[Collected data]
● ● ●
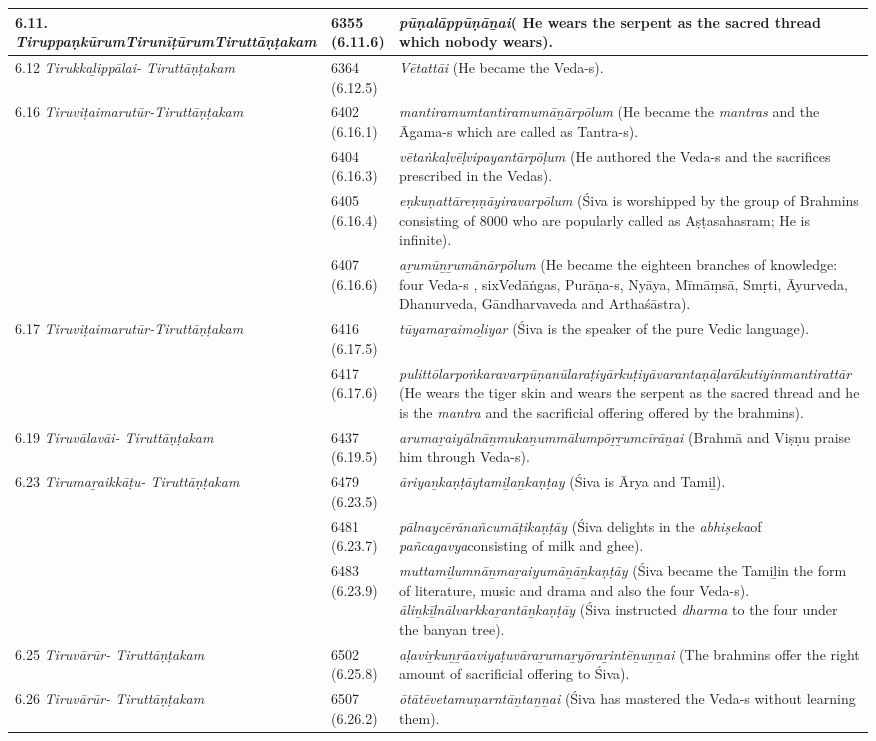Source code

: \begin{longtable}{|m{2.7cm}|m{2.7cm}|>{\raggedright}m{3cm}|}
\hline
6.11. \textit{Tiruppaṇkūrum\-Tirunīṭūrum\-Tiruttāṇṭakam} & 6355 (6.11.6) & \textit{pūṇalāppūṇāṉai}( He wears the serpent as the sacred thread which nobody wears). \tabularnewline
\hline
6.12 \textit{Tirukkaḻippālai- Tiruttāṇṭakam} & 6364 (6.12.5) & \textit{Vētattāi} (He became the Veda-s). \tabularnewline
\hline
6.16 \textit{Tiruviṭaimarutūr-Tiruttāṇṭakam} & 6402 (6.16.1) & \textit{mantiramumtantira\-mumāṉārpōlum}  (He became the \textit{mantras }and the Āgama-s which are called as Tantra-s). \tabularnewline
\hline
 & 6404 (6.16.3) & \textit{vētaṅkaḷvēḷvipayantār\-pōḷum} (He authored the Veda-s and the sacrifices prescribed in the Vedas). \tabularnewline
\hline
 & 6405 (6.16.4) & \textit{eṇkuṇattāreṇṇāyiravar\-pōlum} (Śiva is worshipped by the group of Brahmins consisting of 8000 who are popularly called as Aṣṭasahasram; He is infinite). \tabularnewline
\hline
 & 6407 (6.16.6) & \textit{aṟumūṉṟumānārpōlum} (He became the eighteen branches of knowledge: four Veda-s , sixVedāṅgas, Purāṇa-s, Nyāya, Mīmāṃsā, Smṛti, Āyurveda, Dhanurveda, Gāndharvaveda and Arthaśāstra). \tabularnewline
\hline
6.17 \textit{Tiruviṭaimarutūr-Tiruttāṇṭakam} & 6416 (6.17.5) & \textit{tūyamaṟaimoḻiyar} (Śiva is the speaker of the pure Vedic language). \tabularnewline
\hline
 & 6417 (6.17.6) & \textit{pulittōlarpoṅkaravar\-pūṇanūlaraṭiyārkuṭi\-yāvarantaṇāḷarākuti\-yinmantirattār} (He wears the tiger skin and wears the serpent as the sacred thread and  he is the \textit{mantra} and the sacrificial offering offered by the brahmins). \tabularnewline
\hline
6.19 \textit{Tiruvālavāi- Tiruttāṇṭakam} & 6437 (6.19.5) & \textit{arumaṟaiyālnāṉmuka\-ṉummālumpōṟṟumcī\-rāṉai} (Brahmā and Viṣṇu praise him through Veda-s). \tabularnewline
\hline
6.23 \textit{Tirumaṟaikkāṭu- Tiruttāṇṭakam} & 6479 (6.23.5) & \textit{āriyaṉkaṇṭāytamiḻaṉ\-kaṇṭay} (Śiva is Ārya and Tamiḻ). \tabularnewline
\hline
 & 6481 (6.23.7) & \textit{pālnaycērānañcumāṭi\-kaṇṭāy} (Śiva delights in the \textit{abhiṣeka}of \textit{pañcagavya}consisting of milk and ghee). \tabularnewline
\hline
 & 6483 (6.23.9) & \textit{muttamiḻumnāṉmaṟai\-yumāṉāṉkaṇṭāy} (Śiva became the Tamiḻin the form of literature, music and drama and also the four Veda-s). \textit{āliṉkīḻnālvarkkaṟantāṉkaṇṭāy} (Śiva instructed \textit{dharma} to the four under the banyan tree). \tabularnewline
\hline
6.25 \textit{Tiruvārūr- Tiruttāṇṭakam} & 6502 (6.25.8) & \textit{aḷaviṟkuṉṟāaviyaṭuvā\-raṟumaṟyōraṟintēṉu\-ṉṉai} (The brahmins offer the right amount of sacrificial offering to Śiva). \tabularnewline
\hline
6.26 \textit{Tiruvārūr- Tiruttāṇṭakam} & 6507 (6.26.2) & \textit{ōtātēvetamuṇarntāṉta\-ṉṉai} (Śiva has mastered the Veda-s without learning them). \tabularnewline

\end{longtable}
● ● ●
About this exercise: Beginning with the line that contains "to Śiva). \tabularnewline", set down every line through the end of the data without change.

Result:
6.25 \textit{Tiruvārūr- Tiruttāṇṭakam} & 6502 (6.25.8) & \textit{aḷaviṟkuṉṟāaviyaṭuvā\-raṟumaṟyōraṟintēṉu\-ṉṉai} (The brahmins offer the right amount of sacrificial offering to Śiva). \tabularnewline
\hline
6.26 \textit{Tiruvārūr- Tiruttāṇṭakam} & 6507 (6.26.2) & \textit{ōtātēvetamuṇarntāṉta\-ṉṉai} (Śiva has mastered the Veda-s without learning them). \tabularnewline

\end{longtable}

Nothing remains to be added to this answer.